[LINK] spam question

Adam Todd at@ah.net
Sat, 13 Oct 2001 11:04:41 +1000


At 07:16 13/10/01 +1000, Jan Whitaker wrote:
>I'm scratching my head.  Each day I'm receiving more spam, and not just 
>the stupid Nigeria/Lagos/Sierra Leone/next African nation money scam, but 
>lots of e-tail stuff in ridiculous HTML, sometimes with links to the web 
>embedded, etc etc.

IT's getting bigger huh!  I clean out about 80 to 90 message a day.  It's 
funny you should mention this too, because earlier in the week someone 
posted a news article (Tony B I think) about Email and Web ads failing now 
because consumers just ignore it.

>The quandary is that everyone who has thought about this invasion says to 
>NOT reply, despite the invitation to do so on these posts because that 
>verifies the address.

DO NOT REPLY.  IN fact, if you can avoid it, do NOT even VIEW the HTML.

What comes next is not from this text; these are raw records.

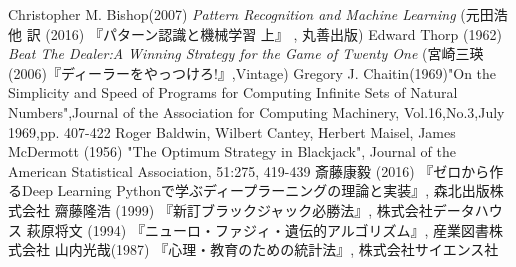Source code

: \begin{thebibliography}{9}
   Christopher M. Bishop(2007) {\it{Pattern Recognition and Machine Learning}} (元田浩 他 訳 (2016) 『パターン認識と機械学習 上』 , 丸善出版)
   Edward Thorp (1962) {\it{Beat The Dealer:A Winning Strategy for the Game of Twenty One}} (宮崎三瑛(2006)『ディーラーをやっつけろ!』,Vintage)
   Gregory J. Chaitin(1969)"On the Simplicity and Speed of Programs for Computing Infinite Sets of Natural Numbers",Journal of the Association for Computing Machinery, Vol.16,No.3,July 1969,pp. 407-422
   Roger Baldwin, Wilbert Cantey, Herbert Maisel, James McDermott (1956) "The Optimum Strategy in Blackjack", Journal of the American Statistical Association, 51:275, 419-439
   斎藤康毅 (2016) 『ゼロから作るDeep Learning Pythonで学ぶディープラーニングの理論と実装』, 森北出版株式会社
   齋藤隆浩 (1999) 『新訂ブラックジャック必勝法』, 株式会社データハウス
   萩原将文 (1994) 『ニューロ・ファジィ・遺伝的アルゴリズム』, 産業図書株式会社
   山内光哉(1987) 『心理・教育のための統計法』, 株式会社サイエンス社
\end{thebibliography}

Those little web bugs are really smart.  I was looking at one the other 
day, it has an encrypted (loosely) string in the html, when you VIEW the 
message, it tells the server via a very smart CGI, that you have READ the 
message.  Thus your e-mail address works.  Then the number of messages 
increases from a wider variety of places.

Unfortunately for the "average" user, they can't easily pre-scan their mail.

I'm actually considering an AUTO BOUNCE message at the SMTP point of 
delivery that simply rejects anything with X-html in it, at least to me.

>And if you read the fine print under the US legislation that is often 
>quoted, they justify doing this spam because the law says the can if they 
>put this opt-out option on the piece, NOT that they actually take you off 
>the list.

But they do take you off "the one" list that was used "the one time" for 
the "one announcement" and then add you to 500 more lists.

>So, short of mail bombing the sender from a hotmail address in 
>retaliation, does anyone have any advice?

Read your subjects headers, if they look "unusual" or "unexpected" move the 
message to a "holding" folder and leave it there.  Do NOT open it.  Do NOT 
preview it.  If you can, save them as ASCII to a file and view the ASCI 
using notepad or some other viewer, but do NOT open the message in anything 
that has ACTIVE HTML in it.

If someone is trying to e-mail you, they will send you a message again in a 
few days with a different subject (normally).  I rarely miss any these days 
which is good.

Filtering is your friend, use LOTS of filters to pull out everything your 
expecting.  You can almost always as a "last" filter, put everything from 
hotmail, yahoo etc into a HOLDING folder for later review.  If you know 
people who use these, then add their addresses earlier in your filters and 
put them into their own folder or into a "friends" folder.

>When it was text mail, delete was acceptable, but now it's getting nasty.

Web Bugs :)  I got one the other day, fortunately on an email address that 
is "faked" anyway, so I thought I'd test it.  Read the message, viewed the 
source, sused out the CGI, (which I broke into and actually gained access 
to the source code BTW with no effort at all) and the next day - 30 new 
messages to that address.

The address has since been deleted so it's now non existant.

The other suggestion I have is use a product like MyName 
http://myname.inau.com/  where you can set up a unique email address for 
everyone you deal with that then delivers all the mail into your one mail 
box.  I have hundreds:

telstra-sales@todd ...
integral@todd
ewon@todd
link@todd
isp-aus@todd
interop@todd   (which was deleted recently because they sold it to
                 informix who then bombarded me with irrelevant material
                 about things I have no interest in.